With Ryan out, let’s blow up the process for selecting the next Speaker
So who’s the next victim?
Three years ago, after Speaker John Boehner (R-Ohio) had finally grown tired of being held hostage by the right-wing extremists in the Freedom Caucus, he bailed on the job. Speculation on his replacement immediately became a Washington obsession. Who would be able to win the support of both the governing wing of the Republican Party, and the ideologues on the conservative fringe? Paul Ryan emerged as the only candidate acceptable to both camps. Now, after three tumultuous years, he’s spent as well.
{mosads}The temptation—it’s already begun—is to ask the same kinds of questions we asked three years ago, and for Republicans to go through the same exercise. Will a moderate win with President Trump’s support? Will a dark horse emerge from the depths of the Republican Caucus?
Hold on. Ask yourself a question. Is there any reason to believe that the next Speaker, elected under the same system, subject to the same rules and hamstrung by the same institutional traditions, would be any more likely to successfully fix the broken House? Or are we more likely to find ourselves in the same situation a few years down the road?
Here’s a suggestion. Rather than repeat history, let’s change the process. The Constitution doesn’t prescribe any particular way of selecting the House leadership. For that matter, the founders who wrote the Constitution had no earthly idea the nation’s capital would one day become so bitterly divided by party. And while this system worked for a long time—Tip O’Neill (D-Mass.) negotiated successfully with Ronald Reagan, and Newt Gingrich (R-Ga.) eventually found ways to compromise with Bill Clinton—the electorate’s perpetual anger at incumbents in both parties suggests its time we try something new.

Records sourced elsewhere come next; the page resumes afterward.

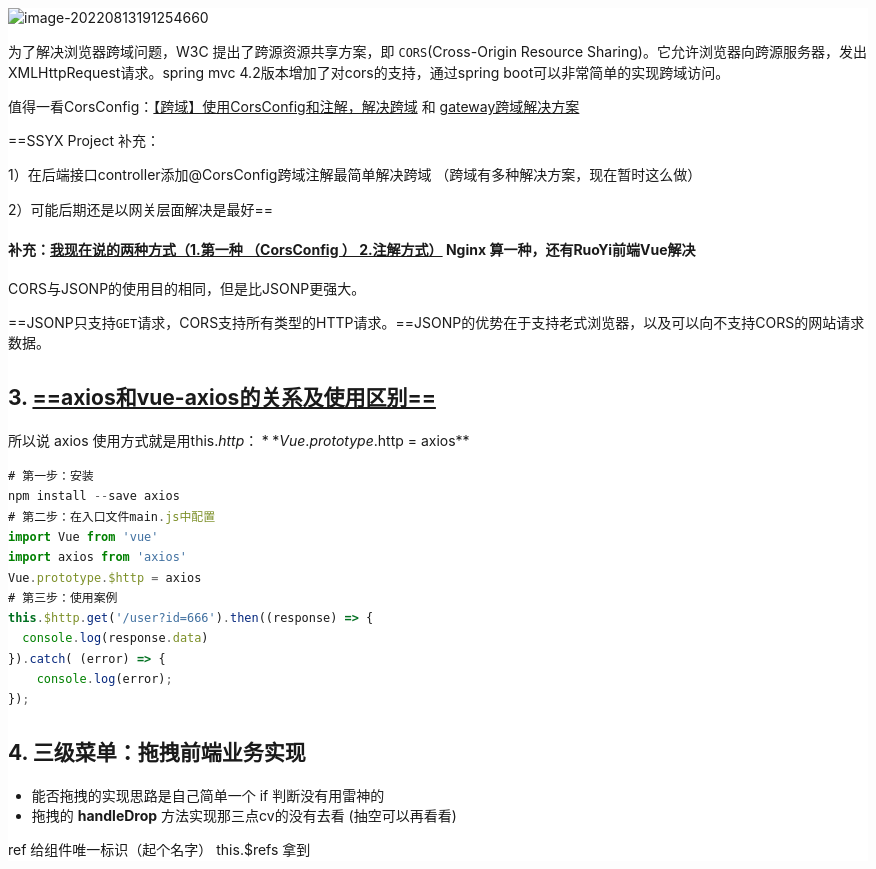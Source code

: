 ![image-20220813191254660](https://images.zzq8.cn/img/202208131912755.png)

为了解决浏览器跨域问题，W3C 提出了跨源资源共享方案，即 `CORS`(Cross-Origin Resource Sharing)。它允许浏览器向跨源服务器，发出XMLHttpRequest请求。spring mvc 4.2版本增加了对cors的支持，通过spring boot可以非常简单的实现跨域访问。

值得一看CorsConfig：[【跨域】使用CorsConfig和注解，解决跨域](https://juejin.cn/post/6947966470798180359)  和 [gateway跨域解决方案](https://juejin.cn/post/6941260113197924389)



==SSYX Project 补充：

1）在后端接口controller添加@CorsConfig跨域注解最简单解决跨域  （跨域有多种解决方案，现在暂时这么做）

2）可能后期还是以网关层面解决是最好==



#### 补充：[我现在说的两种方式（1.第一种 （CorsConfig ） 2.注解方式）](https://blog.csdn.net/Tomwildboar/article/details/82422761)    Nginx 算一种，还有RuoYi前端Vue解决

CORS与JSONP的使用目的相同，但是比JSONP更强大。

==JSONP只支持`GET`请求，CORS支持所有类型的HTTP请求。==JSONP的优势在于支持老式浏览器，以及可以向不支持CORS的网站请求数据。





## 3. [==axios和vue-axios的关系及使用区别==](https://www.panziye.com/java/web/4033.html)

所以说 axios 使用方式就是用this.$http：**Vue.prototype.$http = axios**  

```js
# 第一步：安装
npm install --save axios
# 第二步：在入口文件main.js中配置
import Vue from 'vue'
import axios from 'axios'
Vue.prototype.$http = axios
# 第三步：使用案例
this.$http.get('/user?id=666').then((response) => {
  console.log(response.data)
}).catch( (error) => {
    console.log(error);
});
```



## 4. 三级菜单：拖拽前端业务实现

* 能否拖拽的实现思路是自己简单一个 if 判断没有用雷神的
* 拖拽的 **handleDrop** 方法实现那三点cv的没有去看 (抽空可以再看看)



ref 给组件唯一标识（起个名字） this.$refs 拿到
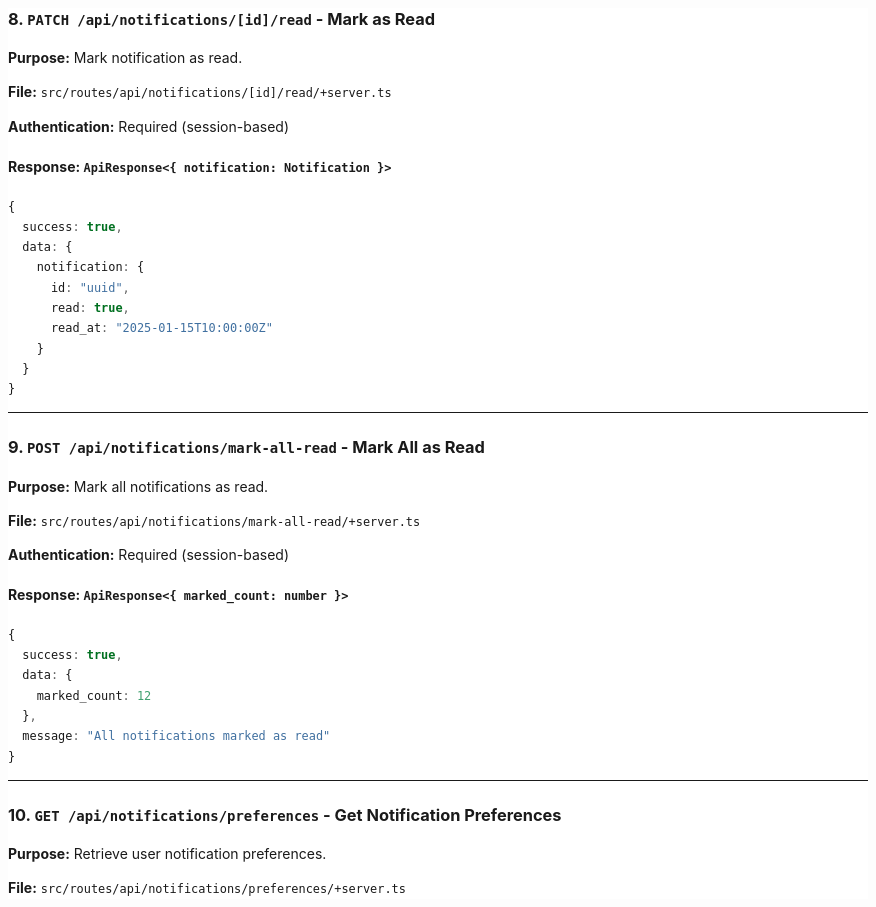 
### 8. `PATCH /api/notifications/[id]/read` - Mark as Read

**Purpose:** Mark notification as read.

**File:** `src/routes/api/notifications/[id]/read/+server.ts`

**Authentication:** Required (session-based)

#### Response: `ApiResponse<{ notification: Notification }>`

```typescript
{
  success: true,
  data: {
    notification: {
      id: "uuid",
      read: true,
      read_at: "2025-01-15T10:00:00Z"
    }
  }
}
```

---

### 9. `POST /api/notifications/mark-all-read` - Mark All as Read

**Purpose:** Mark all notifications as read.

**File:** `src/routes/api/notifications/mark-all-read/+server.ts`

**Authentication:** Required (session-based)

#### Response: `ApiResponse<{ marked_count: number }>`

```typescript
{
  success: true,
  data: {
    marked_count: 12
  },
  message: "All notifications marked as read"
}
```

---

### 10. `GET /api/notifications/preferences` - Get Notification Preferences

**Purpose:** Retrieve user notification preferences.

**File:** `src/routes/api/notifications/preferences/+server.ts`
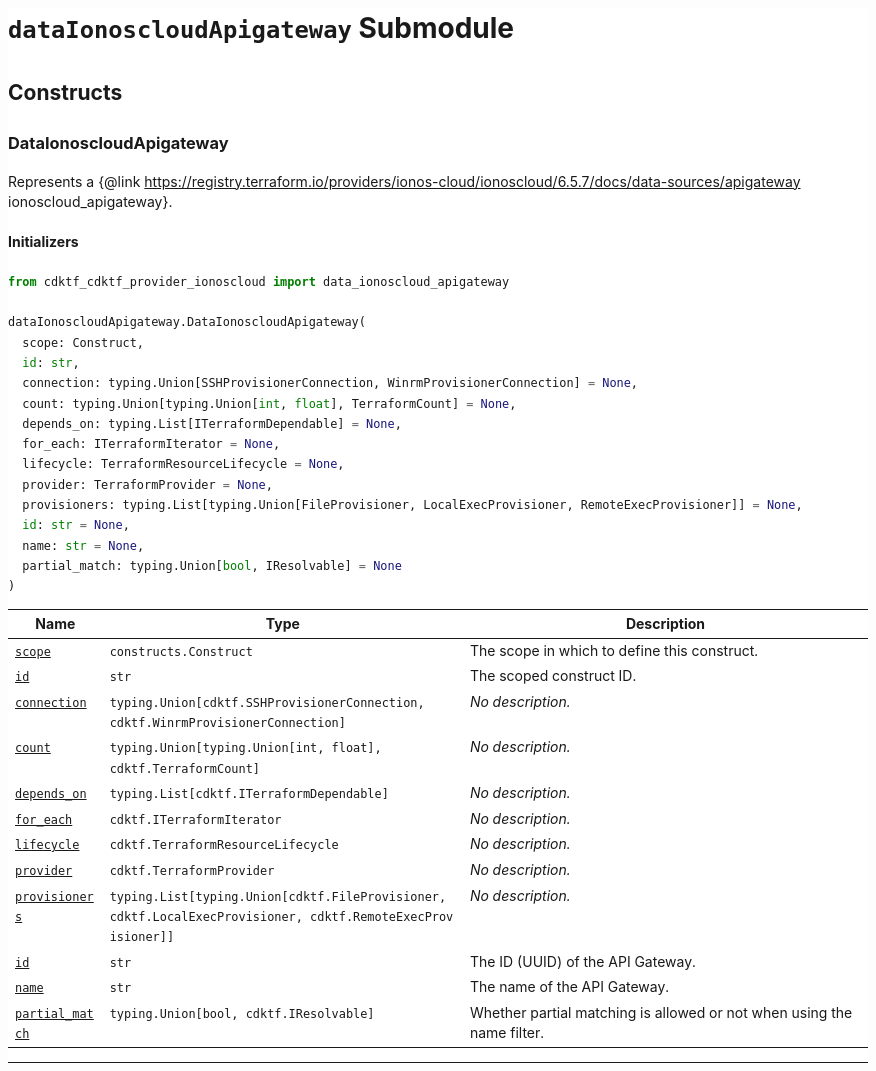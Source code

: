 # `dataIonoscloudApigateway` Submodule <a name="`dataIonoscloudApigateway` Submodule" id="@cdktf/provider-ionoscloud.dataIonoscloudApigateway"></a>

## Constructs <a name="Constructs" id="Constructs"></a>

### DataIonoscloudApigateway <a name="DataIonoscloudApigateway" id="@cdktf/provider-ionoscloud.dataIonoscloudApigateway.DataIonoscloudApigateway"></a>

Represents a {@link https://registry.terraform.io/providers/ionos-cloud/ionoscloud/6.5.7/docs/data-sources/apigateway ionoscloud_apigateway}.

#### Initializers <a name="Initializers" id="@cdktf/provider-ionoscloud.dataIonoscloudApigateway.DataIonoscloudApigateway.Initializer"></a>

```python
from cdktf_cdktf_provider_ionoscloud import data_ionoscloud_apigateway

dataIonoscloudApigateway.DataIonoscloudApigateway(
  scope: Construct,
  id: str,
  connection: typing.Union[SSHProvisionerConnection, WinrmProvisionerConnection] = None,
  count: typing.Union[typing.Union[int, float], TerraformCount] = None,
  depends_on: typing.List[ITerraformDependable] = None,
  for_each: ITerraformIterator = None,
  lifecycle: TerraformResourceLifecycle = None,
  provider: TerraformProvider = None,
  provisioners: typing.List[typing.Union[FileProvisioner, LocalExecProvisioner, RemoteExecProvisioner]] = None,
  id: str = None,
  name: str = None,
  partial_match: typing.Union[bool, IResolvable] = None
)
```

| **Name** | **Type** | **Description** |
| --- | --- | --- |
| <code><a href="#@cdktf/provider-ionoscloud.dataIonoscloudApigateway.DataIonoscloudApigateway.Initializer.parameter.scope">scope</a></code> | <code>constructs.Construct</code> | The scope in which to define this construct. |
| <code><a href="#@cdktf/provider-ionoscloud.dataIonoscloudApigateway.DataIonoscloudApigateway.Initializer.parameter.id">id</a></code> | <code>str</code> | The scoped construct ID. |
| <code><a href="#@cdktf/provider-ionoscloud.dataIonoscloudApigateway.DataIonoscloudApigateway.Initializer.parameter.connection">connection</a></code> | <code>typing.Union[cdktf.SSHProvisionerConnection, cdktf.WinrmProvisionerConnection]</code> | *No description.* |
| <code><a href="#@cdktf/provider-ionoscloud.dataIonoscloudApigateway.DataIonoscloudApigateway.Initializer.parameter.count">count</a></code> | <code>typing.Union[typing.Union[int, float], cdktf.TerraformCount]</code> | *No description.* |
| <code><a href="#@cdktf/provider-ionoscloud.dataIonoscloudApigateway.DataIonoscloudApigateway.Initializer.parameter.dependsOn">depends_on</a></code> | <code>typing.List[cdktf.ITerraformDependable]</code> | *No description.* |
| <code><a href="#@cdktf/provider-ionoscloud.dataIonoscloudApigateway.DataIonoscloudApigateway.Initializer.parameter.forEach">for_each</a></code> | <code>cdktf.ITerraformIterator</code> | *No description.* |
| <code><a href="#@cdktf/provider-ionoscloud.dataIonoscloudApigateway.DataIonoscloudApigateway.Initializer.parameter.lifecycle">lifecycle</a></code> | <code>cdktf.TerraformResourceLifecycle</code> | *No description.* |
| <code><a href="#@cdktf/provider-ionoscloud.dataIonoscloudApigateway.DataIonoscloudApigateway.Initializer.parameter.provider">provider</a></code> | <code>cdktf.TerraformProvider</code> | *No description.* |
| <code><a href="#@cdktf/provider-ionoscloud.dataIonoscloudApigateway.DataIonoscloudApigateway.Initializer.parameter.provisioners">provisioners</a></code> | <code>typing.List[typing.Union[cdktf.FileProvisioner, cdktf.LocalExecProvisioner, cdktf.RemoteExecProvisioner]]</code> | *No description.* |
| <code><a href="#@cdktf/provider-ionoscloud.dataIonoscloudApigateway.DataIonoscloudApigateway.Initializer.parameter.id">id</a></code> | <code>str</code> | The ID (UUID) of the API Gateway. |
| <code><a href="#@cdktf/provider-ionoscloud.dataIonoscloudApigateway.DataIonoscloudApigateway.Initializer.parameter.name">name</a></code> | <code>str</code> | The name of the API Gateway. |
| <code><a href="#@cdktf/provider-ionoscloud.dataIonoscloudApigateway.DataIonoscloudApigateway.Initializer.parameter.partialMatch">partial_match</a></code> | <code>typing.Union[bool, cdktf.IResolvable]</code> | Whether partial matching is allowed or not when using the name filter. |

---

Here’s the reality. Savvy and thoughtful members of both parties have more in common with one another than either have with the ideologues on the far right and far left. Members of the Problem Solvers Caucus, a group of 24 Republicans and 24 Democrats who work together to craft bipartisan policy solutions, are much more capable of finding common ground on meaty issues than Republican problem solvers are with members of the Freedom Caucus and Democratic problem solvers are with the Progressive Caucus.
But over the last 18 months, even when the Problem Solvers Caucus came up with bipartisan ideas on health care, infrastructure, immigration and border security, and gun safety, the current power structure of the House, with the Speaker hamstrung by the far right, prevented any of those proposals from being brought to a vote. Paul Ryan’s current job title may be Speaker of the House, but he is, for all practical purposes the Speaker of the Republicans. And on many days, keeping his job meant catering to the whims of the 30-plus member Freedom Caucus, which represents less than 10 percent of the entire House.
What if we tried something new? What if the next speaker had to clear a higher threshold, winning support from full 60 percent of the House, rather than just 50 percent plus one?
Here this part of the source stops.